Standing on the riverbank where her mother was rescued, Barbara Jean told her young daughter for the first--and only--time the “me tink me wee-wee” story that she had been told her a thousand boozed up times--baby talk phonetics that click-clickety-clicked only when Winnie Burg-Portlock-Rathbun turned old and gray.
4
The busy bees in straw hats and dripping in denim were just finishing up the attic job when the phone rang. Winnie took the call in the kitchen on the cordless, then conversed in the pantry because of the commotion the Amish were making. Calling was Charles McDonald, president of the Hancock County Historical Society.
“This is her,” she replied, drawing a deep anxious breath, missing not having a cord to fidget with when asked if Winifred Rathbun was available.
“Didn’t uncover any location or formal name regarding your inquiry about the phrase, me tink me wee wee, and I researched several sources,” McDonald responded. “Then I got to thinking phonetically–maybe it was an Indian language, so if I could figure out what people spoke it, I could figure out its meaning. I looked up different versions of the word, wanted to start with the local tribes, but had to drive down to the Quincy library to find translation dictionaries.”
“And?”
“And, yes, I got lucky and found the meaning,” he drawled, building up suspense.
“And?”
“It’s methihkwiwi…means hail is coming down, in Sauk, Mrs. Rathbun,” he said before the receiver grew quiet with a short intermission of silence. “You there, Mrs. Rathbun?”
“Yes, I’m here. Mmmmm…hail is coming down, huh?” she replied, noticeably disappointed. “Well shoot, that doesn’t tell me much. Must be a word my husband picked up from tv--either from watching documentaries on the History Channel or from the Burlington cable station he likes that airs only 1950s westerns and the embarrassing dialogue of white actors cast as natives speaking rudimentary English as if they were slow and stupid,” she whispered, more to herself than to the researcher at the other end of the phone line, some of Eugene’s cynicism rubbing off on her.
“Yep,” he agreed and cleared his throat. “So anyway, the story of your grandmother as baby Soobie Burg feeling bad because she wet her diaper seems to be just that. ‘Me tink me wee wee’ just plain old baby talk.
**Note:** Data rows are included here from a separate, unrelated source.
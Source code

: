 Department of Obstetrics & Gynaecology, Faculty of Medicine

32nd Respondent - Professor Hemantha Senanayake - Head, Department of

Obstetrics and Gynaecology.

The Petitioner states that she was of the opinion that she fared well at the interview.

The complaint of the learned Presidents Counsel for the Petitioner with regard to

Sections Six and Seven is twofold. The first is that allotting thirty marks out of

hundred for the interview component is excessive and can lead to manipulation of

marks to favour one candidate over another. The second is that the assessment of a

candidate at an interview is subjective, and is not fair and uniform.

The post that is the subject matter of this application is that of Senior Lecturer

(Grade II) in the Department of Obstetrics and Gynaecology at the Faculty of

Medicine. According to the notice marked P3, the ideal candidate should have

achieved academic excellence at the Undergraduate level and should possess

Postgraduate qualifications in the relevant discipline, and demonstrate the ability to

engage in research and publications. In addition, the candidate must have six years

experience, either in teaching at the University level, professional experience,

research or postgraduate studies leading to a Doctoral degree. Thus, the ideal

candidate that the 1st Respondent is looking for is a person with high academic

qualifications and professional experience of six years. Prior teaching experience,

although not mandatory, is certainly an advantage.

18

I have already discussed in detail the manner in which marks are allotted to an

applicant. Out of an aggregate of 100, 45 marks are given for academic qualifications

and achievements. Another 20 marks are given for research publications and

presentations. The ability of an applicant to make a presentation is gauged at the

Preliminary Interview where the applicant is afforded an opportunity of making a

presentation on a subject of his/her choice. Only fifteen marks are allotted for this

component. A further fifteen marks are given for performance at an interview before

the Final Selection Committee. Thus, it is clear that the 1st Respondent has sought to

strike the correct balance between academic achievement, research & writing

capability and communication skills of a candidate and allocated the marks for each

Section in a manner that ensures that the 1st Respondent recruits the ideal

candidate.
Doesn’t seem like a connection with the word your husband seems to have taken a liking to. Personally, I think the two are mere coincidences.” She could hear his voice change back to that of an authoritative historian. “Anyway, I hope this helps, Mrs. Rathbun. Please feel free to contact me any time should you need more questions answered. Good day, Mrs. Rathbun.”
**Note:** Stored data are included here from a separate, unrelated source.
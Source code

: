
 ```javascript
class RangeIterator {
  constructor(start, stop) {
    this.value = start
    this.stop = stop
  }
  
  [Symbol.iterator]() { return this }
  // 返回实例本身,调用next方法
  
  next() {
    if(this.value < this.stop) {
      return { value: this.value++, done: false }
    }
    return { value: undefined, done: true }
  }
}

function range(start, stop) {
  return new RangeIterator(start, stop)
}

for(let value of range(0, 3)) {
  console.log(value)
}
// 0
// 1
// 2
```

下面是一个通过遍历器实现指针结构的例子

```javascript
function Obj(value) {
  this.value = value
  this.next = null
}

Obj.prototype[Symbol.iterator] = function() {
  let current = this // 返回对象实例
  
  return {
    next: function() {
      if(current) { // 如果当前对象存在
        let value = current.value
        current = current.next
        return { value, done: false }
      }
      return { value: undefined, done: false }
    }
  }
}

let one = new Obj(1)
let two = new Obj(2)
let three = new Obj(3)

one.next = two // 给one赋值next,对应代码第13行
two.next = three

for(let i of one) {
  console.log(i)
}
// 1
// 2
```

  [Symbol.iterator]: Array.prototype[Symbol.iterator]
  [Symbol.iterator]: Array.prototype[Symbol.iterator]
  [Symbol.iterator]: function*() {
Winnie cradled the phone, paid the waiting workers in cash, then sipped her afternoon chamomile at the bay windows. She wasn’t so sure there wasn’t a connection. Hail is coming down…somehow a warning for all the crazy stuff with the house because Quashquame’s grave was desecrated?
She thought about Eugene’s deep slide from decency, his new Sauk mantra, the Burg dysfunction since July 4, 1913, and me tink me wee wee. Was it a warning--then and now--that tragedy is in the air? she wondered. Her staunch disbelief in ghosts and curses involving dead Indians was beginning to soften.